Menari Bersama Api - Aris Setiyanto
Di ruangan ini tidak ada suara desing
printer dan klik-klik mouse, semua suara telah lebur pada dinding yang
membungkus tubuhku dengan kesejukan berkat kerja air conditioner. Kini
aku punya seorang sekretaris. Dan dia benar-benar seperti tangan kananku.
Aku tak perlu lagi berurusan dengan benda
elektronik seperti komputer, printer, mesin foto kopi dan benda-benda
semacamnya, seperti ketika aku masih di luar bersama dengan junior-juniorku. Ia
melaporkan seluruh kegiatan yang harus aku jalani pun berkas-berkas yang musti
aku tandatangani dan periksa.
Seperti malam itu, aku yang semustinya
sudah pulang masih ada di kantor karena menumpuknya berkas-berkas. Di kantor
bahkan sudah tidak ada lagi siapapun kecuali
beberapa security yang beberapa kali melintas di depan ruanganku untuk
berpatroli.
Aku menyerah meski masih begitu banyak
berkas yang belum aku tuntaskan. Kadang hati kecilku meski tak mungkin, mengira
semua kesibukan di hari pertama bekerja sebagai pimpinan itu adalah rangkaian
dari kejutan ulang tahunku yang sudah paruh baya ini.
Namun, tidak ada seseorang yang muncul
dari kegelapan ruang membawa kue dan
lilin angka di atasnya. Atau bom kertas yang meledak begitu aku membuka pintu
diselingi teriakan, tepukan dan teriakan 'Selamat Ulang Tahun!' bagiku.
Aku baru saja keluar kantor ketika ponselku berdering. Ternyata Fina,
putriku, adalah pelakunya.
"Halo Sayang!" sapaku sembari berjalan di trotoar.
"Ayah kapan pulang, Fina sudah menyiapkan kue..."
Hening,
"Halo?" aku tak dapat menyembunyikan kebahagiaan dalam
senyumku.
"Ayah kapan pulang?" ulangnya lagi.
"Ini Ayah juga sedang perjalanan pulang. Sebentar lagi sampai
halte." akuku.
Biasanya Fina akan menciumku dari jarak sejauh itu. Dia akan mendoakan keselamatan dalam perjalananku. Tapi malam itu panggilan telepon dimatikan begitu saja. Entah kenapa, mendadak aku merindukan kebiasaannya itu.
***
Aku mengetuk pintu rumah,
"Ayah pulang!" kataku setengah berteriak.
Tidak ada jawaban. Lampu dibiarkan mati.
Ini memang sudah skenarionya. Aku tidak tahu kapan Fina akan muncul dari
kegelapan dan cukup mengagetkanku. Lama aku menunggu, kejutan itu tidak kunjung
dijalankan. Hatiku sedikit resah.
Aku berjalan ke dapur, dan dapur juga hanya
menyisakan gulita. Aku berjalan ke kamar Fina, tapi dia juga tak ada di sana.
Aku berpikir lagi. Kejutan itu milikku, jadi mungkin Fina ada di kamarku. Aku
berlari menaiki tangga menuju lantai dua—kamarku, aku buka pelan itu pintu dan
menemukan Fina tengah memandangi lilin angka yang berpendar.

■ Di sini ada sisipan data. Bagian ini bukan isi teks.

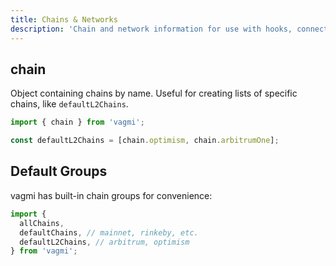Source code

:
 ```yaml
---
title: Chains & Networks
description: 'Chain and network information for use with hooks, connectors, and anywhere else you need in your app.'
---
```


## chain

Object containing chains by name. Useful for creating lists of specific chains, like `defaultL2Chains`.

```js
import { chain } from 'vagmi';

const defaultL2Chains = [chain.optimism, chain.arbitrumOne];
```

## Default Groups

vagmi has built-in chain groups for convenience:

```js
import {
  allChains,
  defaultChains, // mainnet, rinkeby, etc.
  defaultL2Chains, // arbitrum, optimism
} from 'vagmi';
```
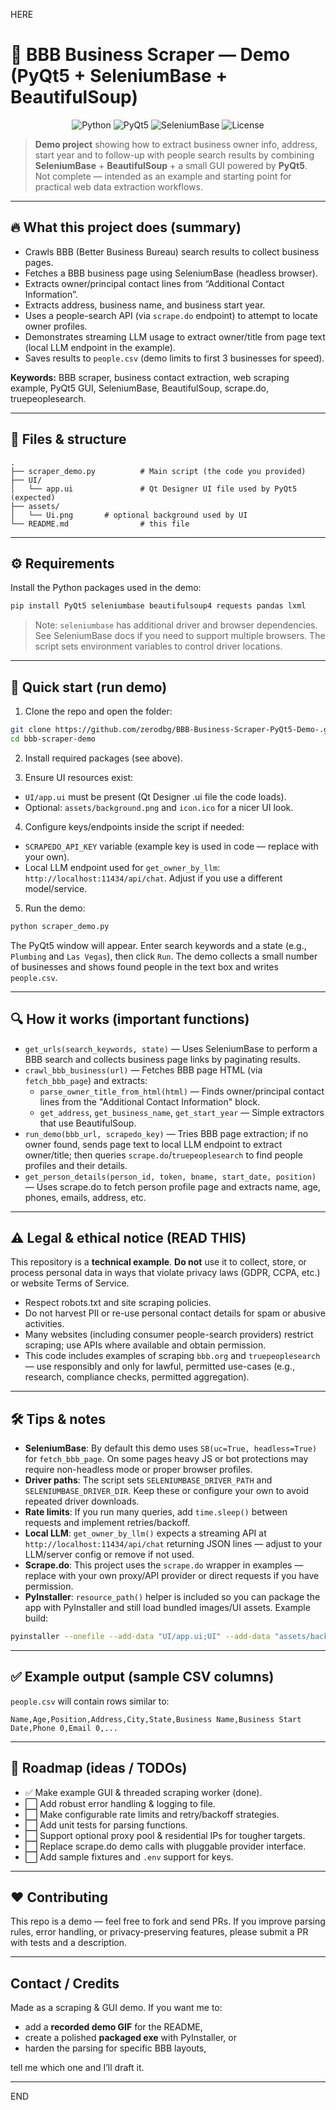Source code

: HERE
# 🔎 BBB Business Scraper — Demo (PyQt5 + SeleniumBase + BeautifulSoup)

<p align="center">
  <img src="https://img.shields.io/badge/Language-Python%203-blue?style=for-the-badge" alt="Python"/>
  <img src="https://img.shields.io/badge/UI-PyQt5-green?style=for-the-badge" alt="PyQt5"/>
  <img src="https://img.shields.io/badge/Scraping-SeleniumBase-orange?style=for-the-badge" alt="SeleniumBase"/>
  <img src="https://img.shields.io/badge/License-MIT-lightgrey?style=for-the-badge" alt="License"/>
</p>

> **Demo project** showing how to extract business owner info, address, start year and to follow-up with people search results by combining **SeleniumBase** + **BeautifulSoup** + a small GUI powered by **PyQt5**.  
> Not complete — intended as an example and starting point for practical web data extraction workflows.

---

## 🔥 What this project does (summary)

- Crawls BBB (Better Business Bureau) search results to collect business pages.
- Fetches a BBB business page using SeleniumBase (headless browser).
- Extracts owner/principal contact lines from “Additional Contact Information”.
- Extracts address, business name, and business start year.
- Uses a people-search API (via `scrape.do` endpoint) to attempt to locate owner profiles.
- Demonstrates streaming LLM usage to extract owner/title from page text (local LLM endpoint in the example).
- Saves results to `people.csv` (demo limits to first 3 businesses for speed).

**Keywords:** BBB scraper, business contact extraction, web scraping example, PyQt5 GUI, SeleniumBase, BeautifulSoup, scrape.do, truepeoplesearch.

---

## 📂 Files & structure

```
.
├── scraper_demo.py          # Main script (the code you provided)
├── UI/
│   └── app.ui               # Qt Designer UI file used by PyQt5 (expected)
├── assets/
│   └── Ui.png       # optional background used by UI
└── README.md                # this file
```

---

## ⚙️ Requirements

Install the Python packages used in the demo:

```bash
pip install PyQt5 seleniumbase beautifulsoup4 requests pandas lxml
```

> Note: `seleniumbase` has additional driver and browser dependencies. See SeleniumBase docs if you need to support multiple browsers. The script sets environment variables to control driver locations.

---

## 🧭 Quick start (run demo)

1. Clone the repo and open the folder:

```bash
git clone https://github.com/zerodbg/BBB-Business-Scraper-PyQt5-Demo-.git
cd bbb-scraper-demo
```

2. Install required packages (see above).

3. Ensure UI resources exist:
- `UI/app.ui` must be present (Qt Designer .ui file the code loads).
- Optional: `assets/background.png` and `icon.ico` for a nicer UI look.

4. Configure keys/endpoints inside the script if needed:
- `SCRAPEDO_API_KEY` variable (example key is used in code — replace with your own).
- Local LLM endpoint used for `get_owner_by_llm`: `http://localhost:11434/api/chat`. Adjust if you use a different model/service.

5. Run the demo:

```bash
python scraper_demo.py
```

The PyQt5 window will appear. Enter search keywords and a state (e.g., `Plumbing` and `Las Vegas`), then click `Run`. The demo collects a small number of businesses and shows found people in the text box and writes `people.csv`.

---

## 🔍 How it works (important functions)

- `get_urls(search_keywords, state)` — Uses SeleniumBase to perform a BBB search and collects business page links by paginating results.
- `crawl_bbb_business(url)` — Fetches BBB page HTML (via `fetch_bbb_page`) and extracts:
  - `parse_owner_title_from_html(html)` — Finds owner/principal contact lines from the "Additional Contact Information" block.
  - `get_address`, `get_business_name`, `get_start_year` — Simple extractors that use BeautifulSoup.
- `run_demo(bbb_url, scrapedo_key)` — Tries BBB page extraction; if no owner found, sends page text to local LLM endpoint to extract owner/title; then queries `scrape.do`/`truepeoplesearch` to find people profiles and their details.
- `get_person_details(person_id, token, bname, start_date, position)` — Uses scrape.do to fetch person profile page and extracts name, age, phones, emails, address, etc.

---

## ⚠️ Legal & ethical notice (READ THIS)

This repository is a **technical example**. **Do not** use it to collect, store, or process personal data in ways that violate privacy laws (GDPR, CCPA, etc.) or website Terms of Service.

- Respect robots.txt and site scraping policies.
- Do not harvest PII or re-use personal contact details for spam or abusive activities.
- Many websites (including consumer people-search providers) restrict scraping; use APIs where available and obtain permission.
- This code includes examples of scraping `bbb.org` and `truepeoplesearch` — use responsibly and only for lawful, permitted use-cases (e.g., research, compliance checks, permitted aggregation).

---

## 🛠 Tips & notes

- **SeleniumBase**: By default this demo uses `SB(uc=True, headless=True)` for `fetch_bbb_page`. On some pages heavy JS or bot protections may require non-headless mode or proper browser profiles.
- **Driver paths**: The script sets `SELENIUMBASE_DRIVER_PATH` and `SELENIUMBASE_DRIVER_DIR`. Keep these or configure your own to avoid repeated driver downloads.
- **Rate limits**: If you run many queries, add `time.sleep()` between requests and implement retries/backoff.
- **Local LLM**: `get_owner_by_llm()` expects a streaming API at `http://localhost:11434/api/chat` returning JSON lines — adjust to your LLM/server config or remove if not used.
- **Scrape.do**: This project uses the `scrape.do` wrapper in examples — replace with your own proxy/API provider or direct requests if you have permission.
- **PyInstaller**: `resource_path()` helper is included so you can package the app with PyInstaller and still load bundled images/UI assets. Example build:

```bash
pyinstaller --onefile --add-data "UI/app.ui;UI" --add-data "assets/background.png;assets" scraper_demo.py
```

---

## ✅ Example output (sample CSV columns)

`people.csv` will contain rows similar to:

```
Name,Age,Position,Address,City,State,Business Name,Business Start Date,Phone 0,Email 0,...
```

---

## 🧭 Roadmap (ideas / TODOs)

- ✅ Make example GUI & threaded scraping worker (done).
- ⬜ Add robust error handling & logging to file.
- ⬜ Make configurable rate limits and retry/backoff strategies.
- ⬜ Add unit tests for parsing functions.
- ⬜ Support optional proxy pool & residential IPs for tougher targets.
- ⬜ Replace scrape.do demo calls with pluggable provider interface.
- ⬜ Add sample fixtures and `.env` support for keys.

---

## ❤️ Contributing

This repo is a demo — feel free to fork and send PRs. If you improve parsing rules, error handling, or privacy-preserving features, please submit a PR with tests and a description.

---

## Contact / Credits

Made as a scraping & GUI demo. If you want me to:
- add a **recorded demo GIF** for the README,
- create a polished **packaged exe** with PyInstaller, or
- harden the parsing for specific BBB layouts,

tell me which one and I’ll draft it.

---
END
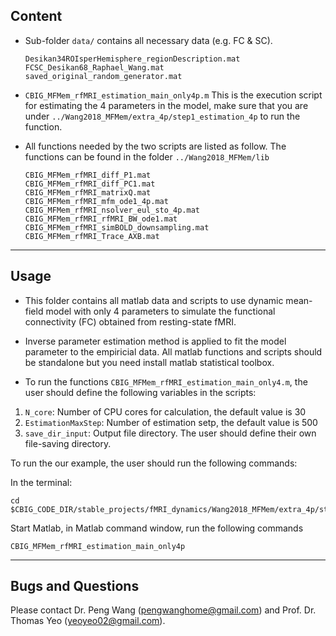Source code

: 
## Content

* Sub-folder `data/` contains all necessary data (e.g. FC & SC).

   ```
  Desikan34ROIsperHemisphere_regionDescription.mat
  FCSC_Desikan68_Raphael_Wang.mat                               
  saved_original_random_generator.mat
   ```

* `CBIG_MFMem_rfMRI_estimation_main_only4p.m`
This is the execution script for estimating the 4 parameters in the model, make sure that you are under `../Wang2018_MFMem/extra_4p/step1_estimation_4p` to run the function.

* All functions needed by the two scripts are listed as follow. The functions can be found in the folder `../Wang2018_MFMem/lib`

    ```
   CBIG_MFMem_rfMRI_diff_P1.mat                             
   CBIG_MFMem_rfMRI_diff_PC1.mat                
   CBIG_MFMem_rfMRI_matrixQ.mat
   CBIG_MFMem_rfMRI_mfm_ode1_4p.mat
   CBIG_MFMem_rfMRI_nsolver_eul_sto_4p.mat
   CBIG_MFMem_rfMRI_rfMRI_BW_ode1.mat
   CBIG_MFMem_rfMRI_simBOLD_downsampling.mat
   CBIG_MFMem_rfMRI_Trace_AXB.mat
    ```

----

## Usage

* This folder contains all matlab data and scripts to use dynamic mean-field model with only 4 parameters to simulate the functional connectivity (FC) obtained from resting-state fMRI. 

* Inverse parameter estimation method is applied to fit the model parameter to the empiricial data. All matlab functions and scripts should be standalone but you need install matlab statistical toolbox. 

* To run the functions `CBIG_MFMem_rfMRI_estimation_main_only4.m`, the user should define the following variables in the scripts:
1. `N_core`: Number of CPU cores for calculation, the default value is 30
2. `EstimationMaxStep`: Number of estimation setp, the default value is 500
3. `save_dir_input`: Output file directory. The user should define their own file-saving directory.

To run the our example, the user should run the following commands:

In the terminal:
```
cd $CBIG_CODE_DIR/stable_projects/fMRI_dynamics/Wang2018_MFMem/extra_4p/step1_estimation_4p/
```
Start Matlab, in Matlab command window, run the following commands 
```
CBIG_MFMem_rfMRI_estimation_main_only4p
```

----

## Bugs and Questions

Please contact Dr. Peng Wang (pengwanghome@gmail.com) and Prof. Dr. Thomas Yeo (yeoyeo02@gmail.com).

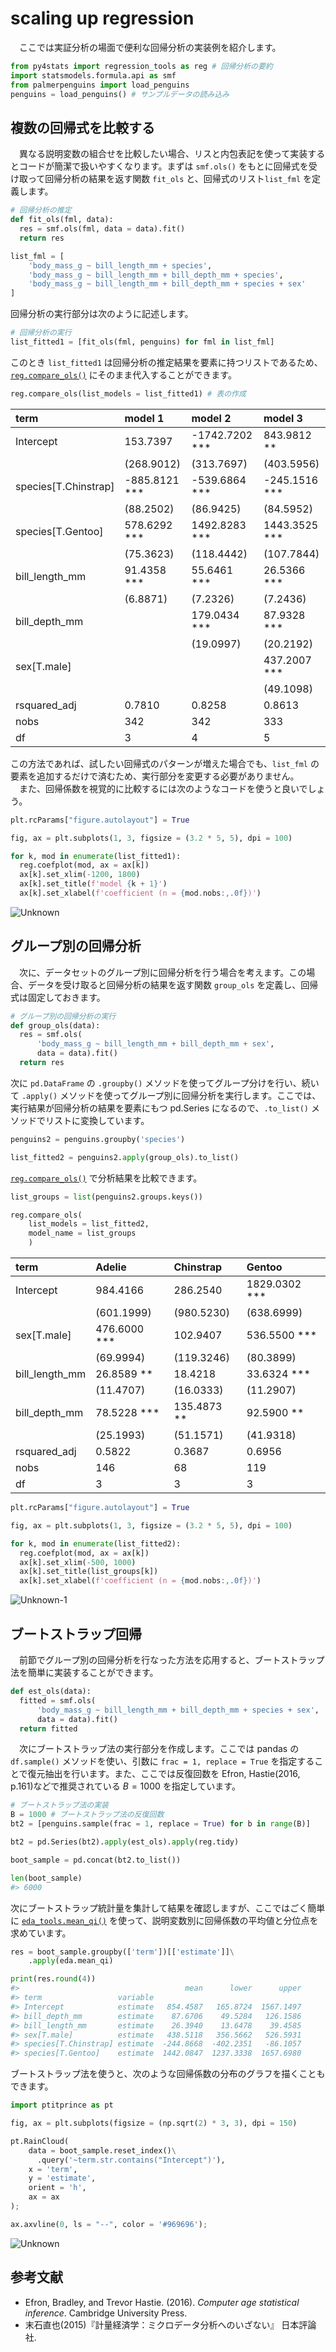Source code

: # scaling up regression

　ここでは実証分析の場面で便利な回帰分析の実装例を紹介します。

``` python
from py4stats import regression_tools as reg # 回帰分析の要約
import statsmodels.formula.api as smf
from palmerpenguins import load_penguins
penguins = load_penguins() # サンプルデータの読み込み
```

## 複数の回帰式を比較する

　異なる説明変数の組合せを比較したい場合、リスと内包表記を使って実装するとコードが簡潔で扱いやすくなります。まずは
`smf.ols()` をもとに回帰式を受け取って回帰分析の結果を返す関数 `fit_ols` と、回帰式のリスト`list_fml` を定義します。

``` python
# 回帰分析の推定
def fit_ols(fml, data):
  res = smf.ols(fml, data = data).fit()
  return res

list_fml = [
    'body_mass_g ~ bill_length_mm + species',
    'body_mass_g ~ bill_length_mm + bill_depth_mm + species',
    'body_mass_g ~ bill_length_mm + bill_depth_mm + species + sex'
]
```

回帰分析の実行部分は次のように記述します。

``` python
# 回帰分析の実行
list_fitted1 = [fit_ols(fml, penguins) for fml in list_fml]
```

このとき `list_fitted1` は回帰分析の推定結果を要素に持つリストであるため、[`reg.compare_ols()`](https://github.com/Hirototensho/Py4Stats/blob/main/man/compare_ols.md) にそのまま代入することができます。

``` python
reg.compare_ols(list_models = list_fitted1) # 表の作成
```

| term                 | model 1       | model 2        | model 3       |
|:---------------------|:--------------|:---------------|:--------------|
| Intercept            | 153.7397      | -1742.7202 *** | 843.9812 **   |
|                      | (268.9012)    | (313.7697)     | (403.5956)    |
| species[T.Chinstrap] | -885.8121 *** | -539.6864 ***  | -245.1516 *** |
|                      | (88.2502)     | (86.9425)      | (84.5952)     |
| species[T.Gentoo]    | 578.6292 ***  | 1492.8283 ***  | 1443.3525 *** |
|                      | (75.3623)     | (118.4442)     | (107.7844)    |
| bill_length_mm       | 91.4358 ***   | 55.6461 ***    | 26.5366 ***   |
|                      | (6.8871)      | (7.2326)       | (7.2436)      |
| bill_depth_mm        |               | 179.0434 ***   | 87.9328 ***   |
|                      |               | (19.0997)      | (20.2192)     |
| sex[T.male]          |               |                | 437.2007 ***  |
|                      |               |                | (49.1098)     |
| rsquared_adj         | 0.7810        | 0.8258         | 0.8613        |
| nobs                 | 342           | 342            | 333           |
| df                   | 3             | 4              | 5             |

この方法であれば、試したい回帰式のパターンが増えた場合でも、`list_fml` の要素を追加するだけで済むため、実行部分を変更する必要がありません。  
　また、回帰係数を視覚的に比較するには次のようなコードを使うと良いでしょう。

``` python
plt.rcParams["figure.autolayout"] = True

fig, ax = plt.subplots(1, 3, figsize = (3.2 * 5, 5), dpi = 100)

for k, mod in enumerate(list_fitted1):
  reg.coefplot(mod, ax = ax[k])
  ax[k].set_xlim(-1200, 1800)
  ax[k].set_title(f'model {k + 1}')
  ax[k].set_xlabel(f'coefficient (n = {mod.nobs:,.0f})')
```
![Unknown](https://github.com/Hirototensho/Py4Stats/assets/55335752/c3971702-b97a-4679-ae9a-f5787b1443cb)

## グループ別の回帰分析

　次に、データセットのグループ別に回帰分析を行う場合を考えます。この場合、データを受け取ると回帰分析の結果を返す関数 `group_ols` を定義し、回帰式は固定しておきます。

``` python
# グループ別の回帰分析の実行
def group_ols(data):
  res = smf.ols(
      'body_mass_g ~ bill_length_mm + bill_depth_mm + sex', 
      data = data).fit()
  return res
```

次に `pd.DataFrame` の `.groupby()` メソッドを使ってグループ分けを行い、続いて `.apply()` メソッドを使ってグループ別に回帰分析を実行します。ここでは、実行結果が回帰分析の結果を要素にもつ pd.Series になるので、`.to_list()` メソッドでリストに変換しています。

``` python
penguins2 = penguins.groupby('species')

list_fitted2 = penguins2.apply(group_ols).to_list()
``` 

[`reg.compare_ols()`](https://github.com/Hirototensho/Py4Stats/blob/main/man/compare_ols.md) で分析結果を比較できます。

``` python
list_groups = list(penguins2.groups.keys())

reg.compare_ols(
    list_models = list_fitted2,
    model_name = list_groups
    )
```
| term           | Adelie       | Chinstrap   | Gentoo        |
|:---------------|:-------------|:------------|:--------------|
| Intercept      | 984.4166     | 286.2540    | 1829.0302 *** |
|                | (601.1999)   | (980.5230)  | (638.6999)    |
| sex[T.male]    | 476.6000 *** | 102.9407    | 536.5500 ***  |
|                | (69.9994)    | (119.3246)  | (80.3899)     |
| bill_length_mm | 26.8589 **   | 18.4218     | 33.6324 ***   |
|                | (11.4707)    | (16.0333)   | (11.2907)     |
| bill_depth_mm  | 78.5228 ***  | 135.4873 ** | 92.5900 **    |
|                | (25.1993)    | (51.1571)   | (41.9318)     |
| rsquared_adj   | 0.5822       | 0.3687      | 0.6956        |
| nobs           | 146          | 68          | 119           |
| df             | 3            | 3           | 3             |

``` python
plt.rcParams["figure.autolayout"] = True

fig, ax = plt.subplots(1, 3, figsize = (3.2 * 5, 5), dpi = 100)

for k, mod in enumerate(list_fitted2):
  reg.coefplot(mod, ax = ax[k])
  ax[k].set_xlim(-500, 1000)
  ax[k].set_title(list_groups[k])
  ax[k].set_xlabel(f'coefficient (n = {mod.nobs:,.0f})')
```
![Unknown-1](https://github.com/Hirototensho/Py4Stats/assets/55335752/abb362d3-f0f7-42d0-9dd5-8379e5c05b55)

## ブートストラップ回帰

　前節でグループ別の回帰分析を行なった方法を応用すると、ブートストラップ法を簡単に実装することができます。

```python
def est_ols(data):
  fitted = smf.ols(
      'body_mass_g ~ bill_length_mm + bill_depth_mm + species + sex',
      data = data).fit()
  return fitted
```

　次にブートストラップ法の実行部分を作成します。ここでは pandas の `df.sample()` メソッドを使い、引数に `frac = 1, replace = True` を指定することで復元抽出を行います。また、ここでは反復回数を Efron, Hastie(2016, p.161)などで推奨されている $B = 1000$ を指定しています。

```python
# ブートストラップ法の実装
B = 1000 # ブートストラップ法の反復回数
bt2 = [penguins.sample(frac = 1, replace = True) for b in range(B)]

bt2 = pd.Series(bt2).apply(est_ols).apply(reg.tidy)

boot_sample = pd.concat(bt2.to_list())

len(boot_sample)
#> 6000
```

次にブートストラップ統計量を集計して結果を確認しますが、ここではごく簡単に [`eda_tools.mean_qi()`](https://github.com/Hirototensho/Py4Stats/blob/main/man/point_range.md) を使って、説明変数別に回帰係数の平均値と分位点を求めています。

```python
res = boot_sample.groupby(['term'])[['estimate']]\
    .apply(eda.mean_qi)

print(res.round(4))
#>                                     mean      lower      upper
#> term                 variable                                 
#> Intercept            estimate   854.4587   165.8724  1567.1497
#> bill_depth_mm        estimate    87.6706    49.5284   126.1586
#> bill_length_mm       estimate    26.3940    13.6478    39.4585
#> sex[T.male]          estimate   438.5118   356.5662   526.5931
#> species[T.Chinstrap] estimate  -244.8668  -402.2351   -86.1057
#> species[T.Gentoo]    estimate  1442.0847  1237.3338  1657.6980
```

ブートストラップ法を使うと、次のような回帰係数の分布のグラフを描くこともできます。

```python
import ptitprince as pt

fig, ax = plt.subplots(figsize = (np.sqrt(2) * 3, 3), dpi = 150)

pt.RainCloud(
    data = boot_sample.reset_index()\
      .query('~term.str.contains("Intercept")'),
    x = 'term',
    y = 'estimate',
    orient = 'h',
    ax = ax
);

ax.axvline(0, ls = "--", color = '#969696');
```
![Unknown](https://github.com/Hirototensho/Py4Stats/assets/55335752/d71e6dfb-2bfd-4c8e-862a-da4e25a4c158)

## 参考文献

- Efron, Bradley, and Trevor Hastie. (2016). *Computer age statistical inference*. Cambridge University Press.
- 末石直也(2015)『計量経済学：ミクロデータ分析へのいざない』 日本評論社.
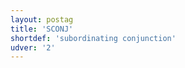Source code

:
 ```yaml
---
layout: postag
title: 'SCONJ'
shortdef: 'subordinating conjunction'
udver: '2'
---
```

<!-- Interlanguage links updated Po lis 14 15:34:37 CET 2022 -->
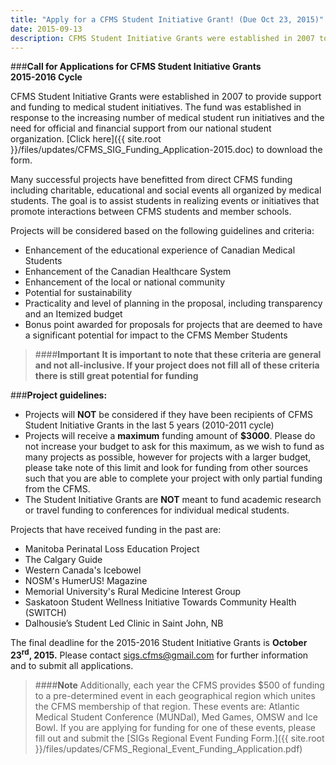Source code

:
 ```yaml
---
title: "Apply for a CFMS Student Initiative Grant! (Due Oct 23, 2015)"
date: 2015-09-13
description: CFMS Student Initiative Grants were established in 2007 to provide support and funding to medical student initiatives. The fund was established in response to the increasing number of medical student run initiatives and the need for official and financial support from our national student organization.
---
```


###**Call for Applications for CFMS Student Initiative Grants<br>2015-2016 Cycle**

CFMS Student Initiative Grants were established in 2007 to provide support and funding to medical student initiatives. The fund was established in response to the increasing number of medical student run initiatives and the need for official and financial support from our national student organization. [Click here]({{ site.root }}/files/updates/CFMS_SIG_Funding_Application-2015.doc) to download the form.

Many successful projects have benefitted from direct CFMS funding including charitable, educational and social events all organized by medical students. The goal is to assist students in realizing events or initiatives that promote interactions between CFMS students and member schools.

Projects will be considered based on the following guidelines and criteria:

- Enhancement of the educational experience of Canadian Medical Students
- Enhancement of the Canadian Healthcare System
- Enhancement of the local or national community
- Potential for sustainability
- Practicality and level of planning in the proposal, including transparency and an Itemized budget
- Bonus point awarded for proposals for projects that are deemed to have a significant potential for impact to the CFMS Member Students

> ####**Important**
> **It is important to note that these criteria are general and not all-inclusive. If your project does not fill all of these criteria there is still great potential for funding**

###**Project guidelines:**

- Projects will **NOT** be considered if they have been recipients of CFMS Student Initiative Grants in the last 5 years (2010-2011 cycle)
- Projects will receive a **maximum** funding amount of **$3000**. Please do not increase your budget to ask for this maximum, as we wish to fund as many projects as possible, however for projects with a larger budget, please take note of this limit and look for funding from other sources such that you are able to complete your project with only partial funding from the CFMS.
- The Student Initiative Grants are **NOT** meant to fund academic research or travel funding to conferences for individual medical students.

Projects that have received funding in the past are:

- Manitoba Perinatal Loss Education Project 
- The Calgary Guide
- Western Canada's Icebowel
- NOSM's HumerUS! Magazine
- Memorial University's Rural Medicine Interest Group
- Saskatoon Student Wellness Initiative Towards Community Health (SWITCH)
- Dalhousie’s Student Led Clinic in Saint John, NB

The final deadline for the 2015-2016 Student Initiative Grants is **October 23<sup>rd</sup>, 2015.** Please contact [sigs.cfms@gmail.com](mailto:sigs.cfms@gmail.com) for further information and to submit all applications. 

> ####**Note**
> Additionally, each year the CFMS provides $500 of funding to a pre-determined event in each geographical region which unites the CFMS membership of that region. These events are: Atlantic Medical Student Conference (MUNDal), Med Games, OMSW and Ice Bowl. If you are applying for funding for one of these events, please fill out and submit the [SIGs Regional Event Funding Form.]({{ site.root }}/files/updates/CFMS_Regional_Event_Funding_Application.pdf)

Aku nyaris menumpahkan telaga di mataku
ketika aku melihatnya jenuh menunggu. Aku menyeka air mata itu, dan
menyunggingkan senyum.
"Ayah pulang." kataku.
Fina masih memandangi lilin yang menyala itu,
"Fina, Ayah pulang!" kali ini aku menambah intonasinya.
Agaknya kesadaran Fina telah menari bersama
api yang dipandanginya itu. Aku berjalan mendekati Fina, sampai saat itu dia
masih juga tak sadar dengan keberadaanku. Aku tercengang. Aku yakin betul telah
mengarahkan tanganku agar menepuk pundaknya, tapi tanganku tak dapat
menggapainya seperti menjadi tembus pandang. Aku mengulanginya beberapa kali
dan selalu terjadi hal yang sama. Aku tak dapat menyentuh Fina.
***
Aku meletakkan ponsel ke dalam saku. Aku
berjalan—menghadap ke depan dan menemukan seseorang berdiri di tengah trotoar
sebelum halte bus. Saat telah begitu dekat sementara orang yang mematung itu
tidak bergerak, aku berjalan ke samping demi menghindarinya. Namun di luar
dugaanku, ia justru menghadangku bahkan ketika aku telah mencoba beberapa kali.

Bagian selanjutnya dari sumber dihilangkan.